That is, the contents described in the above Patent Documents and Non-Patent Documents also serve as a basis for determining the support requirement. For example, even in a case where the quad-tree block structure and the quad tree plus binary tree (QTBT) block structure described in the above-described Non-Patent Documents are not directly described in the embodiments, they are within the scope of disclosure of the present technology and are assumed to satisfy the support requirement of the claims. Furthermore, for example, technical terms such as parsing, syntax, and semantics are similarly within the scope of the disclosure of the present technology even in a case where there is no direct description in the embodiment, and meet the support requirement of the claims.
Furthermore, in the present specification, a “block” (not a block indicating a processing unit) used in the description as a partial region or a unit of processing of an image (picture) indicates any partial region in the picture unless otherwise especially mentioned, and its size, shape, characteristics and the like are not limited. For example, examples of the “block” include any partial region (unit of processing) such as a transform block (TB), a transform unit (TU), a prediction block (PB), a prediction unit (PU), a smallest coding unit (SCU), a coding unit (CU), a largest coding unit (LCU), a coding tree block (CTB), a coding tree unit (CTU), a sub-block, a macroblock, a tile, or a slice described in the above-described Non-Patent Documents.
Conventionally, for example, in a case where live video production is performed, a video captured by a camera has been transmitted to a broadcast video production device such as a switcher by using a dedicated wiring, and video production has been performed such as switching a video to be transmitted or adding a caption. In recent years, with the progress of communication technologies represented by the next-generation communication standard “5G”, large-capacity and low-delay communication is being achieved. By increasing the capacity and reducing the delay of wireless communication, it is possible to transmit a video, which has been transmitted by using a conventional dedicated wiring, by wireless video streaming with low delay, and it is possible to perform highly mobile and low cost production.

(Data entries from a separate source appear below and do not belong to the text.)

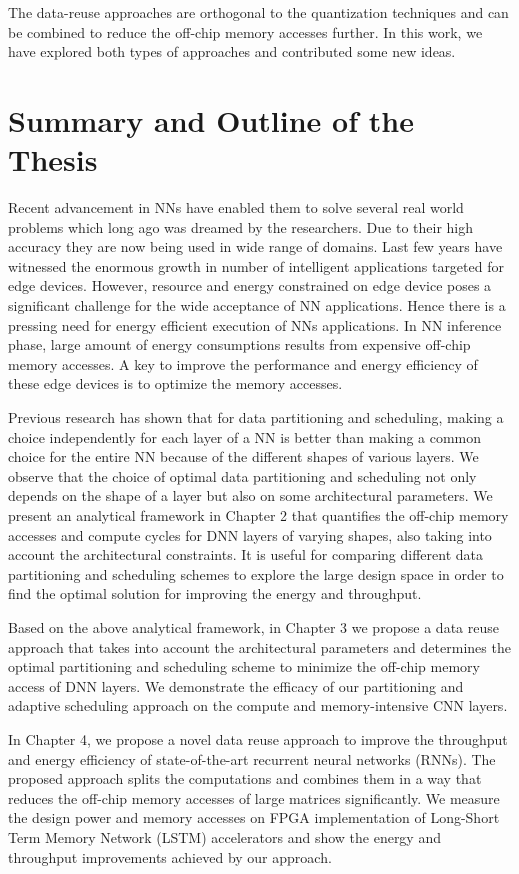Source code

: The data-reuse approaches are orthogonal to the quantization techniques and can be combined to reduce the off-chip memory accesses further. In this work, we have explored both types of approaches and contributed some new ideas.

\section{Summary and Outline of the Thesis} 
Recent advancement in NNs have enabled them to solve several real world problems which long ago was dreamed by the researchers. Due to their high accuracy they are now being used in wide range of domains. Last few years have witnessed the enormous growth in number of intelligent applications targeted for edge devices. However, resource and energy constrained on edge device poses a significant challenge for the wide acceptance of NN applications. Hence there is a pressing need for energy efficient execution of NNs applications. In NN inference phase, large amount of energy consumptions results from expensive off-chip memory accesses. A key to improve the performance and energy efficiency of these edge devices is to optimize the memory accesses.
 
Previous research has shown that for data partitioning and scheduling, making a choice independently for each layer of a NN is better than making a common choice for the entire NN because of the different shapes of various layers. We observe that the choice of optimal data partitioning and scheduling not only depends on the shape of a layer but also on some architectural parameters. We present an analytical framework in Chapter 2 that quantifies the off-chip memory accesses and compute cycles for DNN layers of varying shapes, also taking into account the architectural constraints. It is useful for comparing different data partitioning and scheduling schemes to explore the large design space in order to find the optimal solution for improving the energy and throughput. 

Based on the above analytical framework, in Chapter 3 we propose a data reuse approach that takes into account the architectural parameters and determines the optimal partitioning and scheduling scheme to minimize the off-chip memory access of DNN layers. We demonstrate the efficacy of our partitioning and adaptive scheduling approach on the compute and memory-intensive CNN layers. 

In Chapter 4, we propose a novel data reuse approach to improve the throughput and energy efficiency of state-of-the-art recurrent neural networks (RNNs). The proposed approach splits the computations and combines them in a way that reduces the off-chip memory accesses of large matrices significantly. We measure the design power and memory accesses on FPGA implementation of Long-Short Term Memory Network (LSTM) accelerators and show the energy and throughput improvements achieved by our approach.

Furthermore, by achieving large-capacity and low-delay communication regardless of wired communication or wireless communication, it is becoming possible to perform low cost production, such as transmitting a video captured by a camera at a remote location to a production studio having production equipment or a data center providing a cloud service via a network and remotely performing live video production.
As described above, in a case where video is transmitted via a network, there is generally an upper limit on the available band, and it is required to transmit video in a predetermined band. Furthermore, securing a large band leads to an increase in cost of facilities and lines, and thus it is required to suppress a transmission band.

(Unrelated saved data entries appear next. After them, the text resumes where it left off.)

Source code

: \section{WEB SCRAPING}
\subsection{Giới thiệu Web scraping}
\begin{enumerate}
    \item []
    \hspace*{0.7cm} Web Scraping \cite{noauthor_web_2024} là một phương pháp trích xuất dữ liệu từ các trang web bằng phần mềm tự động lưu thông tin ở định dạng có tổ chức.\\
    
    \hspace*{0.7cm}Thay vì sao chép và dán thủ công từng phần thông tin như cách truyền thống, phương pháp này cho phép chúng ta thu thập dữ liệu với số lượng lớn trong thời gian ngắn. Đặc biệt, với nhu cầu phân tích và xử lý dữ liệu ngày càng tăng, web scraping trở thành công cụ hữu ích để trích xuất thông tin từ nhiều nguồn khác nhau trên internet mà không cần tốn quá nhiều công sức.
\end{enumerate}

In order to reduce the transmission band, a video has been generally compressed and transmitted. As moving image encoding methods, for example, there have been Advanced Video Coding (AVC) (H.264), High Efficiency Video Coding (HEVC) (H.265), Versatile Video Coding (VVC) (H.266), and the like. In these encoding methods, intra prediction using intra-frame correlation or inter prediction using inter-frame correlation is applied.

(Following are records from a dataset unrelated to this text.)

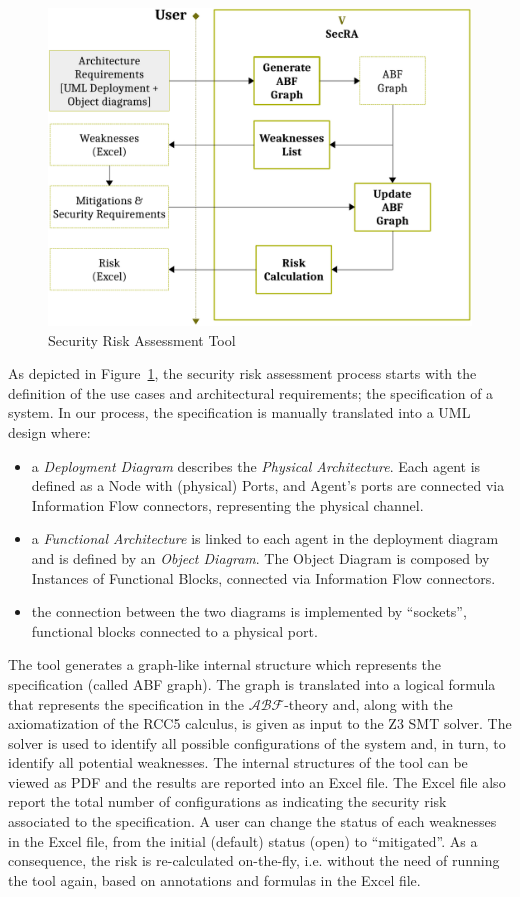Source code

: \documentclass[conference]{IEEEtran}
\newcommand{\assertionRegion}{\mathcal{A}}
\newcommand{\beliefRegion}{\mathcal{B}}
\newcommand{\factRegion}{\mathcal{F}}
\newcommand{\abftheory}{\assertionRegion\beliefRegion\factRegion}
\begin{document}
\begin{figure}
	\centering
	\includegraphics[width=\columnwidth]{v-secra.pdf}
	\caption{Security Risk Assessment Tool}
	\label{fig:secra}
\end{figure}
As depicted in Figure~\ref{fig:secra}, the security risk assessment process
starts with the definition of the use cases and architectural requirements; the
specification of a system.  In our process, the specification is manually
translated into a UML design where:
\begin{itemize}
	\item a \emph{Deployment Diagram} describes the \emph{Physical
		Architecture}. Each agent is defined as a Node with (physical)
		Ports, and Agent's ports are connected via Information Flow
		connectors, representing the physical channel.
	\item a \emph{Functional Architecture} is linked to each agent in the
		deployment diagram and is defined by an \emph{Object Diagram}.
		The Object Diagram is composed by Instances of Functional
		Blocks, connected via Information Flow connectors.
	\item the connection between the two diagrams is implemented by
		``sockets'', functional blocks connected to a 
		physical port.
\end{itemize}

The tool generates a graph-like internal structure which represents
the specification (called ABF graph). The graph is translated into 
a logical formula that represents the specification in the $\abftheory$-theory and,
along with the axiomatization of the RCC5 calculus, is given as input to the Z3 SMT solver.
The solver is used to identify all possible configurations of the system and, in turn,
to identify all potential weaknesses. 
The internal structures of the tool
can be viewed as PDF and the results are reported into an Excel file.
The Excel file also report the total number of configurations as indicating
the security risk associated to the specification. A user can change the status
of each weaknesses in the Excel file, from the initial (default) status (open)
to ``mitigated''. As a consequence, the risk is re-calculated on-the-fly, i.e.
without the need of running the tool again, based on annotations and formulas 
in the Excel file.
\end{document}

Furthermore, in such video transmission, low latency has also been generally required. As a stream structure of a bitstream of a moving image, for example, there has been a long group of picture (GOP) structure. In the case of the long GOP structure, as illustrated in, each picture is encoded so as to form a GOP including an I picture to be encoded by using intra prediction and a P picture (and a B picture) to be encoded by using inter prediction. In this case, a code amount of the I picture is large, and a code amount of the P picture (and the B picture) is small. In order to absorb such a difference in the code amount of each picture and keep a transmission rate constant, the bitstream is transmitted via a smoothing buffer. For that reason, there has been a possibility that a delay increases. In general, the larger the capacity of the smoothing buffer, the larger the allowable difference in the code amount between pictures, but the delay increases.
Thus, as illustrated in, intra refresh has been considered in which an I slice is inserted into a P picture (or a B picture), the I slice being a slice to be encoded by using intra prediction. In the case of the intra refresh, an encoder divides the I picture into a plurality of I slices, and inserts the I slices into respective different P pictures (or B pictures). Thus, a decoder can combine the I slices inserted into the respective pictures during a refresh cycle to obtain the I picture. That is, in the case of the intra refresh, there is no I picture, and the code amounts of respective pictures are made uniform as compared with the case of the long GOP structure. Thus, the capacity of the smoothing buffer can be reduced as compared with the case of the long GOP structure. However, the decoder cannot start reproduction until the refresh cycle elapses after reception is started.
Thus, an infinite GOP structure has been considered as a low-delay stream structure with good encoding efficiency. In the case of the infinite GOP structure, as illustrated in, only a picture (also referred to as a reproduction start point) in which decoding (reproduction) is started is set as an I picture to be encoded by using intra prediction, and all subsequent pictures are set as P pictures or B pictures to be encoded by using inter prediction. Thus, as illustrated in, similarly to the case of the long GOP structure, a reception device can start reproduction from time Tat which the I picture at the reproduction start point is received.
Furthermore, in the case of the infinite GOP structure, in order to reduce the delay, data sizes are controlled to be substantially constant in units of data of a picture or less. That is, the data size of the I picture is suppressed to be substantially equal to that of the P picture (or the B picture). Thus, a reproduced image of the I picture has low image quality. However, since the I picture is limited to the reproduction start point as described above, low image quality is achieved in the reproduced video only in a short period immediately after reproduction start with a relatively low degree of importance. In other words, a picture in the middle of the reproduced video does not have low image quality. Thus, influence of the reproduced video on subjective image quality is minimized.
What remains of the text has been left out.